◆ Description of the task
The answer must be a single number: how many lines in the entries hold the string "Android".

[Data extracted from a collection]
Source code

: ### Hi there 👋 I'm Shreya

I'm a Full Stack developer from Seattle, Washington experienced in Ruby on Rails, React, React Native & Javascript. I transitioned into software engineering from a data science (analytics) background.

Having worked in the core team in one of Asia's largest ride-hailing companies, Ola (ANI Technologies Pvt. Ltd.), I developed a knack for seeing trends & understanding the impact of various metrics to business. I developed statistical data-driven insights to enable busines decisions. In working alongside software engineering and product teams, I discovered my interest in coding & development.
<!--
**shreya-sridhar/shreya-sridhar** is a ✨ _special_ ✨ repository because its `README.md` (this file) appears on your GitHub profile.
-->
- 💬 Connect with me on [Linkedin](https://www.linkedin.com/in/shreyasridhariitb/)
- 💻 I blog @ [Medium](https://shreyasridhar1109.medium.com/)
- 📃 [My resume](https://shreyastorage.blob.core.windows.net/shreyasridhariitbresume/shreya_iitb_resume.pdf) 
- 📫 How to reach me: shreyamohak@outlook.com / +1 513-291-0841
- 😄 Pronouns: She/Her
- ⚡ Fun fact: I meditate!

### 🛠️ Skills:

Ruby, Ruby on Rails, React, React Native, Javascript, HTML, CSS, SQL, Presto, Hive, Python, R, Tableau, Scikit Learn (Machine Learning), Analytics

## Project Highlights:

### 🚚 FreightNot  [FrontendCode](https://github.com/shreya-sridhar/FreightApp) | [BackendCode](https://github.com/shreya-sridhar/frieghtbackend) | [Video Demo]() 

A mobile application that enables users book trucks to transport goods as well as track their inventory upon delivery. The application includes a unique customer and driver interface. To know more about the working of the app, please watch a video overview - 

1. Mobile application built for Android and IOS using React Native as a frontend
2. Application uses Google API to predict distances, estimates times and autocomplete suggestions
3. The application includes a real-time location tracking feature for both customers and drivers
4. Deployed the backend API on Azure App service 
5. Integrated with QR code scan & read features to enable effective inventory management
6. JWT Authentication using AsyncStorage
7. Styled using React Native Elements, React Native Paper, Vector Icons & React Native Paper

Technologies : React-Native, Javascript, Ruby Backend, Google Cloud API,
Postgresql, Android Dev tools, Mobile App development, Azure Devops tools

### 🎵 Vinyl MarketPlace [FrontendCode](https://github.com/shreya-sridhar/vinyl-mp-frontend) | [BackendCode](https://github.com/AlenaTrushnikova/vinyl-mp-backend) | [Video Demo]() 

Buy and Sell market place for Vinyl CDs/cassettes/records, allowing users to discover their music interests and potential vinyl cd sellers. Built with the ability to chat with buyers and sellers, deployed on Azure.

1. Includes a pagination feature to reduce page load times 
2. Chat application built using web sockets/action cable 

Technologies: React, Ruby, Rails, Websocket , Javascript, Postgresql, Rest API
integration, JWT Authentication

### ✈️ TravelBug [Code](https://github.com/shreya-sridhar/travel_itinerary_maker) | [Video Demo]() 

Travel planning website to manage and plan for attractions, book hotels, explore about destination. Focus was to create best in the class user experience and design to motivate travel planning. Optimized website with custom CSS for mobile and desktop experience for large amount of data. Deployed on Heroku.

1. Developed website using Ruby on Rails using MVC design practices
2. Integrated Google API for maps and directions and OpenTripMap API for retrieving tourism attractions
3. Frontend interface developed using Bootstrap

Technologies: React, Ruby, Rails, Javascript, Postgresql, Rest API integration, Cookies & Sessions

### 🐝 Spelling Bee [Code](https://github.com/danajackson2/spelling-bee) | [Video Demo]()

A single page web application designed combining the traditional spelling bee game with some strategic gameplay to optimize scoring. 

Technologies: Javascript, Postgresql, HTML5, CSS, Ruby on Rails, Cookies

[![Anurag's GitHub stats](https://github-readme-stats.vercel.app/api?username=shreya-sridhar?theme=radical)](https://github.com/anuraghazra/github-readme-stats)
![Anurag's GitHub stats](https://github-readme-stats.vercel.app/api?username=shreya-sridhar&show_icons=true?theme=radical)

◆ Your solution
2